Impressive scouting method. Nice work, and you certainly picked good partners for the finals.

I wanted to take this opportunity to point out to the utes here that purely quantitative analyses have to be subjected to some critical thinking before they are accepted. Since we were at the PNW regional, I'm going to go ahead and use that as an example.

1. Your quant analysis draws some misleading conclusions. Using my own team as an example, your quant analysis shows that we scored between 0 and 4 times per round, and you averaged that out to 1.6 per round. This analysis using the mean (average) number neglects that fact that our scoring did not have a normal distribution. We had an arm fail in three rounds (twice due to a PWM cable being knocked loose before the match, and once when the arm operator jammed the arm by moving it into the stop when our software limit detector had been accidentally overridden by some code changes). This means that we scored 0 tetras in three early rounds, but scored between 2 and 4 times in the other rounds. A more useful measure might have been the median (center value when ranked) or even the mode (the most common result) rather than the mean for this particular measure. Using 1294 as an example, our average score was 1.6 capped tetras per round.
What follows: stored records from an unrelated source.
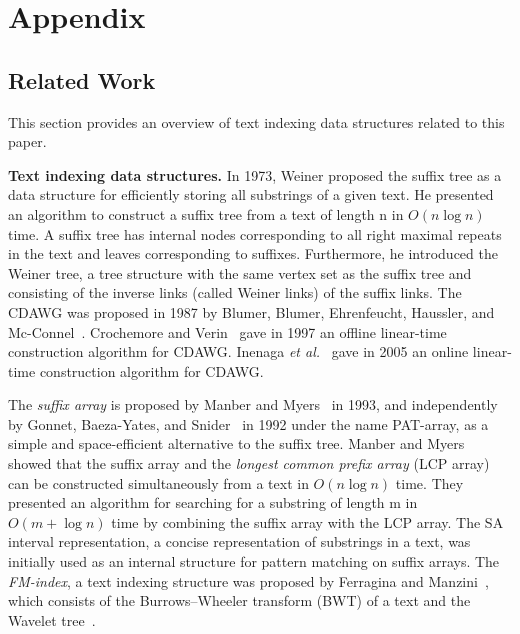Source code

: \section{Appendix}

\subsection{Related Work}

This section provides an overview of text indexing data structures related to this paper. 

\textbf{Text indexing data structures.} In 1973, Weiner \cite{weiner1973linear} proposed the suffix tree as a data structure for efficiently storing all substrings of a given text. He presented an algorithm to construct a suffix tree from a text of length n in $O(n \log n)$ time. A suffix tree has internal nodes corresponding to all right maximal repeats in the text and leaves corresponding to suffixes. Furthermore, he introduced the Weiner tree, a tree structure with the same vertex set as the suffix tree and consisting of the inverse links (called Weiner links) of the suffix links.
The CDAWG was proposed in 1987 by Blumer, Blumer, Ehrenfeucht, Haussler, and Mc-Connel~\cite{blumer1987complete}. Crochemore and Verin~\cite{crochemore:verin1997compact} gave in 1997 an offline linear-time construction algorithm for CDAWG. Inenaga \textit{et al.}~\cite{inenaga2005online} gave in 2005 an online linear-time construction algorithm for CDAWG.

The \textit{suffix array} is proposed by Manber and Myers~\cite{ManberM93:SA} in 1993, and independently by Gonnet, Baeza-Yates, and Snider~\cite{gonnet1992patarray} in 1992 under the name PAT-array, as a simple and space-efficient alternative to the suffix tree. Manber and Myers~\cite{ManberM93:SA} showed that the suffix array and the \textit{longest common prefix array} (LCP array) can be constructed simultaneously from a text in $O(n \log n)$ time. They presented an algorithm for searching for a substring of length m in $O(m+ \log n)$ time by combining the suffix array with the LCP array. The SA interval representation, a concise representation of substrings in a text, was initially used as an internal structure for pattern matching on suffix arrays.
The \textit{FM-index}, a text indexing structure was proposed by Ferragina and Manzini~\cite{Ferragina05:FM}, which consists of the Burrows–Wheeler transform (BWT) of a text and the Wavelet tree~\cite{grossi2003high}. 

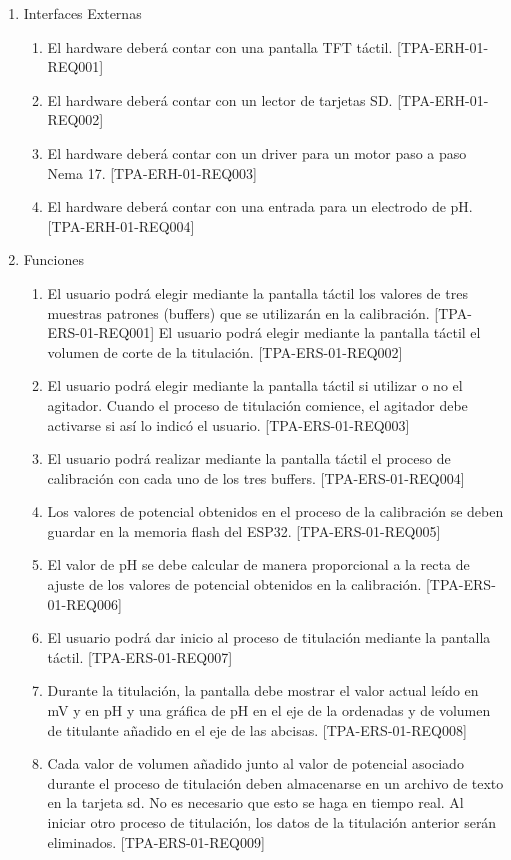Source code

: \documentclass[11pt]{charter}
\begin{document}
\begin{enumerate}
\item Interfaces Externas
	\begin{enumerate}
	\item El hardware deberá contar con una pantalla TFT táctil. [TPA-ERH-01-REQ001]
	\item El hardware deberá contar con un lector de tarjetas SD. [TPA-ERH-01-REQ002]
	\item El hardware deberá contar con un driver para un motor paso a paso Nema 17. [TPA-ERH-01-REQ003]
	\item El hardware deberá contar con una entrada para un electrodo de pH. [TPA-ERH-01-REQ004]
\end{enumerate}
	
\item Funciones
	\begin{enumerate}
	\item El usuario podrá elegir mediante la pantalla táctil los valores de tres muestras patrones (buffers) que se utilizarán en la calibración. [TPA-ERS-01-REQ001]
El usuario podrá elegir mediante la pantalla táctil el volumen de corte de la titulación. [TPA-ERS-01-REQ002]
	\item El usuario podrá elegir mediante la pantalla táctil si utilizar o no el agitador. Cuando el proceso de titulación comience, el agitador debe activarse si así lo indicó el usuario. [TPA-ERS-01-REQ003]
	\item El usuario podrá realizar mediante la pantalla táctil el proceso de calibración con cada uno de los tres buffers. [TPA-ERS-01-REQ004]
	\item Los valores de potencial obtenidos en el proceso de la calibración se deben guardar en la memoria flash del ESP32. [TPA-ERS-01-REQ005]
	\item El valor de pH se debe calcular de manera proporcional a la recta de ajuste de los valores de potencial obtenidos en la calibración. [TPA-ERS-01-REQ006]
	\item El usuario podrá dar inicio al proceso de titulación mediante la pantalla táctil. [TPA-ERS-01-REQ007]
	\item Durante la titulación, la pantalla debe mostrar el valor actual leído en mV y en pH y una gráfica de pH en el eje de la ordenadas y de volumen de titulante añadido en el eje de las abcisas. [TPA-ERS-01-REQ008]
	\item Cada valor de volumen añadido junto al valor de potencial asociado durante el proceso de titulación deben almacenarse en un archivo de texto en la tarjeta sd. No es necesario que esto se haga en tiempo real. Al iniciar otro proceso de titulación, los datos de la titulación anterior serán eliminados. [TPA-ERS-01-REQ009]

\end{enumerate}
\end{enumerate}
\end{document}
Our median was probably 3, and our mode was probably 3 or 4. My records aren't complete, but this is pretty close. This means that when our robot hadn't been sabotaged by our own team, we reliably capped 3-4 tetras per round. Your quantitative analysis missed this. (Now you could make the argument that being unreliable should count against a team, and I would agree with you. That's not my point. My point is that, by its nature, a simple formula cannot take everything into account.)

Another way your Scout might have looked at an event like this would have been to qualitatively note that a robot which performed well at the Bellevue trials and on practice day failed to perform early Friday, and then worked fine after that. This is not an argument that we should have been chosen for the finals, but rather that I wanted to show you that a simple quantitative analyses won't always tell you what you think they will tell you.

2. You have no sense of time series in your data. Bots (like 997) that started off really strong ended up fairing comparatively worse as others learned to defend against them. Likewise, other teams became stronger as their driving teams got better. By treating all data the same, you probably over-emphasize early results. Try a weighting factor over time next year and see if it changes your analysis.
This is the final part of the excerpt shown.